Dan RobertsonAugust 18, 1940 ~ September 24, 2017 (age 77)
Dan H. Robertson, a business professor and administrator for Texas A&M University for 24 years, died Sunday [Sept. 24] after a long battle with acute myeloid leukemia. He was 77.
Dan joined the A&M marketing department in 1981 as chairman, and was later an assistant and then associate dean in the College of Business, overseeing the MBA and Executive MBA programs. He then became Dean of Graduate Studies before returning to marketing and his first love, teaching, before retiring in 2005.
As an academic, Dan worked tirelessly to improve access for all students, especially minorities and those who were economically disadvantaged. He was instrumental in leading A&M’s drive to recruit more minority students, a cause he continued to pursue at the graduate level as well.
He eschewed pretense, academic or otherwise, and preferred his students call him “Dan.” If they found that too informal, then “Dr. Dan” would suffice.
Dan’s love of marketing dovetailed with an affinity for shopping. He also loved fishing, especially fly fishing the mountain streams of Montana, where he and Sue, his wife of 55 years, had many adventures. He was known to squeeze in the occasional impromptu trip to Lake Somerville to wet a line before class.
Dan traveled widely and made friends wherever he went. He received cards from the rangers in Yellowstone and Glacier National Parks, both favorite haunts. Dan loved the West, and frequently re-read the dairies of explorers Lewis and Clark. His interest led to a fascination with western artwork, which adorns the walls of his College Station home. He was a voracious reader, from historical non-fiction about World War II to the history of the Carmelite religious order, which he joined after converting to Catholicism. He was a professed Lay Carmelite.

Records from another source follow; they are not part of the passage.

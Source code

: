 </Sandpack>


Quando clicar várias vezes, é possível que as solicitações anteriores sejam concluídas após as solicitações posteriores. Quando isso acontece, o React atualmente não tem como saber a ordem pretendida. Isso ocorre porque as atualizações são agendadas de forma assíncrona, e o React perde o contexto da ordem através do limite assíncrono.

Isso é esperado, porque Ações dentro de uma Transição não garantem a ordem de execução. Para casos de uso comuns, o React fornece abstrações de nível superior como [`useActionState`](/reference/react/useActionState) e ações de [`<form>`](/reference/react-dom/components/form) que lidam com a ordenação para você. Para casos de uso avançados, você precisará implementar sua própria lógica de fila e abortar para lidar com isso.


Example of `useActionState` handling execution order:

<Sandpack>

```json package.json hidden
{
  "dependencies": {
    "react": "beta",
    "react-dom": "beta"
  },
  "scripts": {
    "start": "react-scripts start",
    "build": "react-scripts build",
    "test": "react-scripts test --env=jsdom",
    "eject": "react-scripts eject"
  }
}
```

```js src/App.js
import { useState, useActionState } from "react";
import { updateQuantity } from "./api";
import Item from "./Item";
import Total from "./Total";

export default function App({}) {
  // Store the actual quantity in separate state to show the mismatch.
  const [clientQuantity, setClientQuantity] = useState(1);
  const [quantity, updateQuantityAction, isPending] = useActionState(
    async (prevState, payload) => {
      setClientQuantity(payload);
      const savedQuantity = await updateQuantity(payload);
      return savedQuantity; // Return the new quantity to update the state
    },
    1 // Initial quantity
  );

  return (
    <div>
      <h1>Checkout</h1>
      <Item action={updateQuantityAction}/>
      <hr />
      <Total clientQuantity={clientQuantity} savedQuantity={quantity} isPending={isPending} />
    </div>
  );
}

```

Dan Robertson was born in Tulsa, Okla., in 1940, the son of a Methodist minister who also served as a volunteer fireman and played semi-professional baseball. Dan grew up as a true student of the game, and although the money of professional sports turned him off, he continued to enjoy watching college sports – and especially Aggie baseball – for most of his life. His parents moved to Jenks, Okla., when he was five years old, and his father, Thell Robertson, became pastor of the First Methodist Church, the first of 20 Oklahoma churches he would serve. Dan and his parents moved back to Tulsa in 1950, and Dan graduated from Edison High School there in 1958. He didn’t plan to attend college because his parents didn’t have the money, but he received a scholarship to the University of Tulsa, where he completed a bachelor’s degree in marketing in 1962. While in college, he met and married Laura Sue Lambiotte, a student nurse at St. John's Hospital in Tulsa. They married the same year he graduated.

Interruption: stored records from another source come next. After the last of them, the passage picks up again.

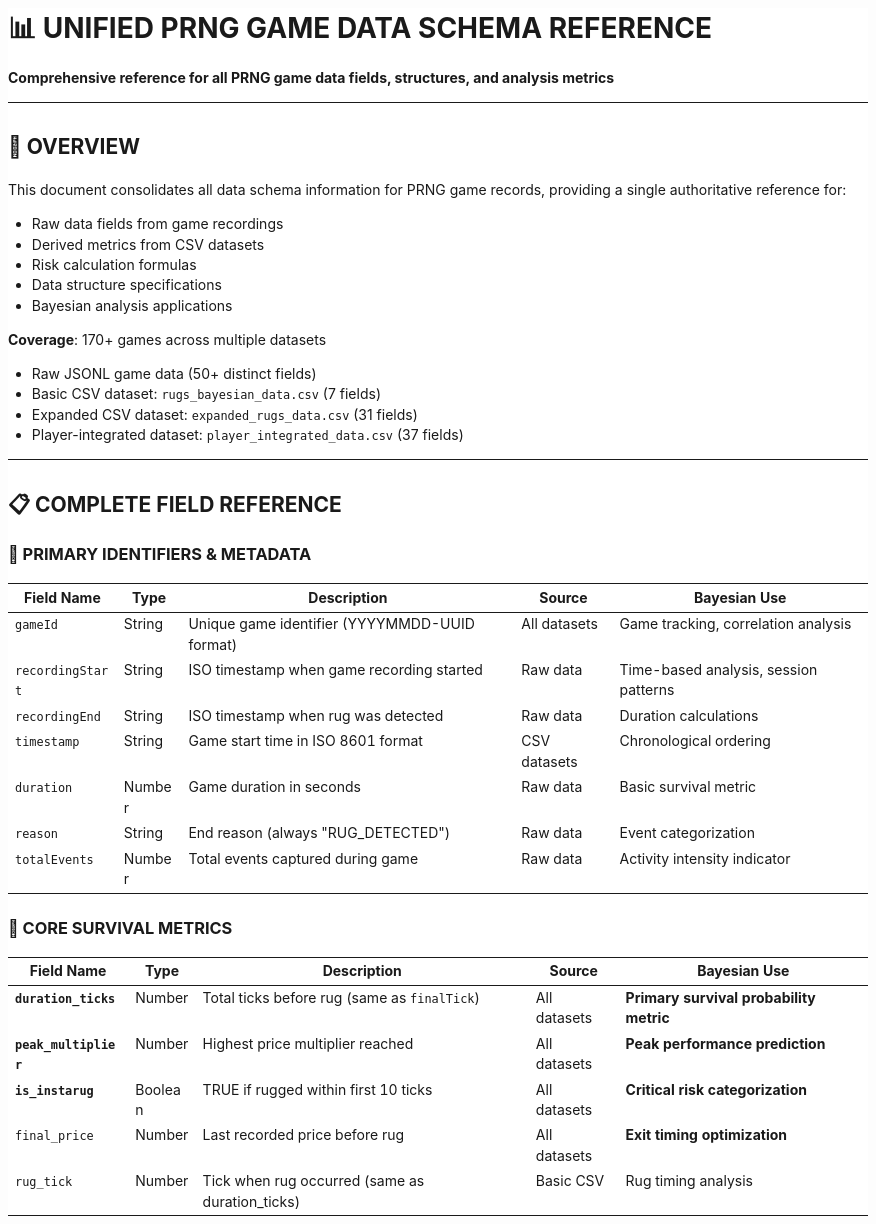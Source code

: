 # 📊 UNIFIED PRNG GAME DATA SCHEMA REFERENCE

**Comprehensive reference for all PRNG game data fields, structures, and analysis metrics**

---

## 🎯 OVERVIEW

This document consolidates all data schema information for PRNG game records, providing a single authoritative reference for:
- Raw data fields from game recordings
- Derived metrics from CSV datasets
- Risk calculation formulas
- Data structure specifications
- Bayesian analysis applications

**Coverage**: 170+ games across multiple datasets
- Raw JSONL game data (50+ distinct fields)
- Basic CSV dataset: `rugs_bayesian_data.csv` (7 fields)
- Expanded CSV dataset: `expanded_rugs_data.csv` (31 fields)
- Player-integrated dataset: `player_integrated_data.csv` (37 fields)

---

## 📋 COMPLETE FIELD REFERENCE

### 🔑 PRIMARY IDENTIFIERS & METADATA

| Field Name | Type | Description | Source | Bayesian Use |
|------------|------|-------------|--------|--------------|
| `gameId` | String | Unique game identifier (YYYYMMDD-UUID format) | All datasets | Game tracking, correlation analysis |
| `recordingStart` | String | ISO timestamp when game recording started | Raw data | Time-based analysis, session patterns |
| `recordingEnd` | String | ISO timestamp when rug was detected | Raw data | Duration calculations |
| `timestamp` | String | Game start time in ISO 8601 format | CSV datasets | Chronological ordering |
| `duration` | Number | Game duration in seconds | Raw data | Basic survival metric |
| `reason` | String | End reason (always "RUG_DETECTED") | Raw data | Event categorization |
| `totalEvents` | Number | Total events captured during game | Raw data | Activity intensity indicator |

### 🎯 CORE SURVIVAL METRICS

| Field Name | Type | Description | Source | Bayesian Use |
|------------|------|-------------|--------|--------------|
| **`duration_ticks`** | Number | Total ticks before rug (same as `finalTick`) | All datasets | **Primary survival probability metric** |
| **`peak_multiplier`** | Number | Highest price multiplier reached | All datasets | **Peak performance prediction** |
| **`is_instarug`** | Boolean | TRUE if rugged within first 10 ticks | All datasets | **Critical risk categorization** |
| `final_price` | Number | Last recorded price before rug | All datasets | **Exit timing optimization** |
| `rug_tick` | Number | Tick when rug occurred (same as duration_ticks) | Basic CSV | Rug timing analysis |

After a stint in the U. S. Air Force, Dan worked for three years as a salesman for Proctor & Gamble, then three years selling medical supplies for Baxter Laboratories in Dallas. While working for Baxter, he completed his master of business administration degree at Southern Methodist University, and in 1968 he left Baxter to pursue his doctorate at the University of Texas. He completed his Ph. D. in 1971 and accepted an assistant professorship in the marketing department at the University of Denver. In 1975, he took a faculty position at George State University in Atlanta, and later became head of the marketing department there. They moved to College Station in 1981.
Dan is survived by his wife, Sue, daughter Laura Robertson Steffy and son-in-law Loren Steffy of Wimberley, as well as three grandchildren, Ben Steffy of San Marcos, Daniel Steffy of Midland and Anne Marie Steffy of Lubbock. Dan’s son, Gary, died last year.
In lieu of flowers, the family asks that donations be made to Saint Anthony’s Catholic Church’s SAY Youth program; MD Anderson Leukemia Research; American Leukemia and Lymphoma Society; or a charity of your choice. We want to thank Dr. Ravandi of M.D. Anderson, Dr. Tripathy and the cancer center staff, Monsignor John Malinoski, Deacon Ted Baker, The congregation of Saint Anthony’s Catholic Church and the Lay Carmelite community for their many prayers.
A visitation will be held from 5-8 PM on Friday, September 29, 2017 with a Rosary and Vigil Service to begin at 6:30 PM at Hillier Funeral Home of Bryan. A Mass of Christian Burial will be celebrated at 11 AM on Saturday, September 30, 2017 at St. Anthony’s Catholic Church in Bryan with a Reception to follow at the Malinowski Center and interment at College Station City Cemetery.